In 2013 and 2014, the Government of Tamil Nadu released two orders granting DCPs certain powers of the executive magistrate in CrPC, pertaining to executing bonds from habitual offenders. In 2023, the Madras High Court criticized and quashed the two orders, citing that they were unconstitutional and ultra vires the legal provisions, as they violated the Constitution of India and the Madras Police District Act, 1859.

===Other postings and deputation===
In addition to having an SP as chief in each police district, other SP ranking officers may be appointed as the head of various units or specialised wings, such as telecommunication, traffic, vigilance, women's cell, special branch, crime branch, anti terrorist squad, among others. They can also be posted as Commandants of armed police battalion units. Additionally, they can also be appointed as the director of state women's commission and managing director of state-owned public sector companies.
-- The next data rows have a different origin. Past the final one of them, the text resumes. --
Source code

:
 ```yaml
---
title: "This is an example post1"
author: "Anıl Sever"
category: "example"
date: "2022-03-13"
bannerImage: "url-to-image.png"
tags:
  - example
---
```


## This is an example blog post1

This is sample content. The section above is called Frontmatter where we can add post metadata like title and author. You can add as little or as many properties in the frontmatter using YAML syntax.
IPS officers in SP rank can also be deputed to central investigation, intelligence, and police organisations, such as but not limited to the Central Bureau of Investigation (CBI), Intelligence Bureau (IB), and Central Armed Police Forces (CAPF). Officers expressing willingness to be deputed with the Union government are nominated by the state cadre. Data from the Ministry of Home Affairs in 2022 showed that most vacancies are in the rank of SP and DIG. Nominated officers are assessed by the Central Police Establishment Board (CPEB), and the selected names are sent to the Appointments Committee of the Cabinet (ACC) for approval.